Potential Liabilities of a Legal Representative
When a legal representative acts in compliance with law and the internal rules of the company, he or she will not be personally responsible for any actions taken in his/her capacity as a legal representative. However, if a legal representative violates the law, even if pursuant to due authorization by the company or its board, the individual is potentially subject to personal liability for both civil and criminal penalties. Since most corporate actions are taken by the legal representative, the effect is to make the legal representative at least potentially liable for violations of law by the company itself.
Below is a summary of some typical scenarios under which a legal representative might be exposed to administrative, civil, or criminal liabilities or punishment.

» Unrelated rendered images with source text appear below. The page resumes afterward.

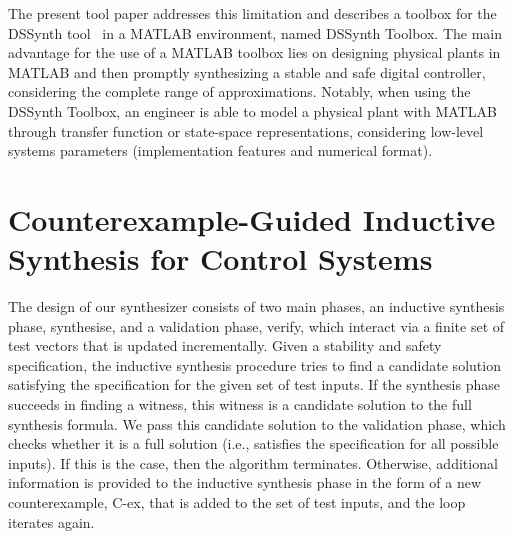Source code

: \documentclass[10pt,conference]{IEEEtran}
\newcommand\tool{{DSSynth Toolbox}\xspace}
\begin{document}
The present tool paper addresses this limitation and describes a toolbox for
the DSSynth tool~\cite{abate2017, abatecav2017} in a MATLAB environment,
named \tool.  The main advantage for the use of a MATLAB toolbox lies on
designing physical plants in MATLAB and then promptly synthesizing a stable
and safe digital controller, considering the complete range of
approximations.  Notably, when using the \tool, an engineer is able to model
a physical plant with MATLAB through transfer function or state-space
representations, considering low-level systems parameters (implementation
features and numerical format).

\section{Counterexample-Guided Inductive Synthesis for Control Systems}
\label{sec:CEGIS}



The design of our synthesizer consists of two main phases, an inductive
synthesis phase, {\sc synthesise}, and a validation phase, {\sc verify},
which interact via a finite set of test vectors that is updated
incrementally.  Given a stability and safety specification, the inductive
synthesis procedure tries to find a candidate solution satisfying the
specification for the given set of test inputs.
%
If the synthesis phase succeeds in finding a witness, this witness is
a candidate solution to the full synthesis formula.  We pass this
candidate solution to the validation phase, which checks whether it is
a full solution (i.e., satisfies the specification for all possible
inputs).  If this is the case, then the algorithm terminates.
Otherwise, additional information is provided to the inductive
synthesis phase in the form of a new counterexample, C-ex, that is added to
the set of test inputs, and the loop iterates again.
\end{document}
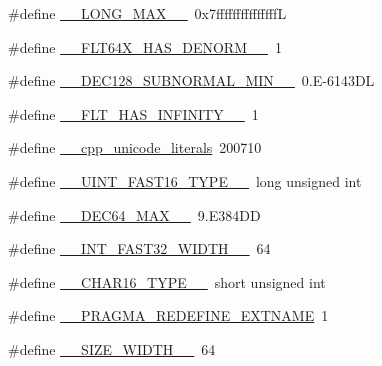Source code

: \begin{DoxyCompactItemize}
\item 
\#define \hyperlink{cmake-build-debug_2babel__client__autogen_2moc__predefs_8h_af16678d7537c7a5463c807639fe2f635}{\+\_\+\+\_\+\+L\+O\+N\+G\+\_\+\+M\+A\+X\+\_\+\+\_\+}~0x7fffffffffffffffL
\item 
\#define \hyperlink{cmake-build-debug_2babel__client__autogen_2moc__predefs_8h_af8ad1ebe1976b0e31d68f9d223690126}{\+\_\+\+\_\+\+F\+L\+T64\+X\+\_\+\+H\+A\+S\+\_\+\+D\+E\+N\+O\+R\+M\+\_\+\+\_\+}~1
\item 
\#define \hyperlink{cmake-build-debug_2babel__client__autogen_2moc__predefs_8h_a63678ee519e34f99b61f3aeb5ff2cd75}{\+\_\+\+\_\+\+D\+E\+C128\+\_\+\+S\+U\+B\+N\+O\+R\+M\+A\+L\+\_\+\+M\+I\+N\+\_\+\+\_\+}~0.\+E-\/6143\+DL
\item 
\#define \hyperlink{cmake-build-debug_2babel__client__autogen_2moc__predefs_8h_a658d9ba84d429e748ce5f1905732c962}{\+\_\+\+\_\+\+F\+L\+T\+\_\+\+H\+A\+S\+\_\+\+I\+N\+F\+I\+N\+I\+T\+Y\+\_\+\+\_\+}~1
\item 
\#define \hyperlink{cmake-build-debug_2babel__client__autogen_2moc__predefs_8h_af550aeee74ffd7428490fe73f1023076}{\+\_\+\+\_\+cpp\+\_\+unicode\+\_\+literals}~200710
\item 
\#define \hyperlink{cmake-build-debug_2babel__client__autogen_2moc__predefs_8h_a5aed2c2843dad661012dac2d465f89e1}{\+\_\+\+\_\+\+U\+I\+N\+T\+\_\+\+F\+A\+S\+T16\+\_\+\+T\+Y\+P\+E\+\_\+\+\_\+}~long unsigned int
\item 
\#define \hyperlink{cmake-build-debug_2babel__client__autogen_2moc__predefs_8h_a06608084919123d90621d715daf1f456}{\+\_\+\+\_\+\+D\+E\+C64\+\_\+\+M\+A\+X\+\_\+\+\_\+}~9.\+E384\+DD
\item 
\#define \hyperlink{cmake-build-debug_2babel__client__autogen_2moc__predefs_8h_a7df1cb434b3b8baae4bf6053cb2a3a4a}{\+\_\+\+\_\+\+I\+N\+T\+\_\+\+F\+A\+S\+T32\+\_\+\+W\+I\+D\+T\+H\+\_\+\+\_\+}~64
\item 
\#define \hyperlink{cmake-build-debug_2babel__client__autogen_2moc__predefs_8h_a95b91b7560e936fdc4ce441d38b94b3e}{\+\_\+\+\_\+\+C\+H\+A\+R16\+\_\+\+T\+Y\+P\+E\+\_\+\+\_\+}~short unsigned int
\item 
\#define \hyperlink{cmake-build-debug_2babel__client__autogen_2moc__predefs_8h_a165bf2f00e518485a1bb58c1918205b0}{\+\_\+\+\_\+\+P\+R\+A\+G\+M\+A\+\_\+\+R\+E\+D\+E\+F\+I\+N\+E\+\_\+\+E\+X\+T\+N\+A\+ME}~1
\item 
\#define \hyperlink{cmake-build-debug_2babel__client__autogen_2moc__predefs_8h_a9eb6044e34be0d38146a2dadec14ecb2}{\+\_\+\+\_\+\+S\+I\+Z\+E\+\_\+\+W\+I\+D\+T\+H\+\_\+\+\_\+}~64

\end{DoxyCompactItemize}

- Breach of Fiduciary Duties
Articles 148 and 149 of the PRC Company Law set out the fiduciary duties of directors and management officers, which include the duty of loyalty and the duty of care. There are no clear stipulations under PRC law about the scope and content of these fiduciary duties, but PRC law does list several specific activities that will be considered a breach of fiduciary duty:
- Accepting bribes or other illegal income;
- Misappropriating the company's assets;
- Embezzling the company's funds;
- Depositing the company's funds into a personal bank account;
- Lending the company's funds to another person, or using the company's assets to provide security for another person, without authorization from the shareholders or the board;
- Entering into contracts or transactions with the company without the approval of the shareholders, or in violation of the articles of association of the company;
- Diverting the company's business opportunities for personal benefit or for another person's benefit, without the approval of the shareholders;
- Engaging in any business directly or participating in another person's business that is competitive to the business of the company;
- Misappropriating any commission on any transaction to which the company is a party;
- Disclosing confidential information of the company without proper authorization; and
- Engaging in other activities that are inconsistent with his or her duty of loyalty to the company.
Breach of fiduciary duties entitles the company to confiscate any illegal income deriving from the breach.
- Illegal Activities in Capacities of Directors or Senior Managers
Article 150 of the PRC Company Law provides that if any director, supervisor or senior manager, in the course of performing his or her duties, violates any law, administrative regulation or the articles of association of the company, he or she should compensate the company for any resulting losses caused. This imposes a requirement on the directors or the senior managers to make an independent judgment on the legality of their actions (as opposed to simply following the instructions from, for example, the board of directors, because it does not matter whether the actions have been properly authorized, as long as the actions are in violation of the laws and regulations and cause losses to the company, the directors or senior managers (or the legal representative acting as a director or a senior manager) will be held responsible.
- Illegal Activities of the Company
The legal representative of a Chinese company can be civilly liable for illegal conduct by the company itself. Article 49 of the PRC General Principles of Civil Law lists the following activities of a company that might expose its legal representative to administrative sanctions or fines or both.
- Conducting illegal operations beyond the business scope approved and registered by the government authorities;
- Concealing material facts from registration or taxation authorities;
- Secretly withdrawing funds or hiding property to evade repayment of debts;
- Disposing assets without proper authorization after a company is dissolved, terminated or bankrupt;
- Failing to register or make a public announcement promptly upon any changes to the company, and causing significant losses to interested persons; or
- Engaging in other illegal activities and damaging the State or public interests.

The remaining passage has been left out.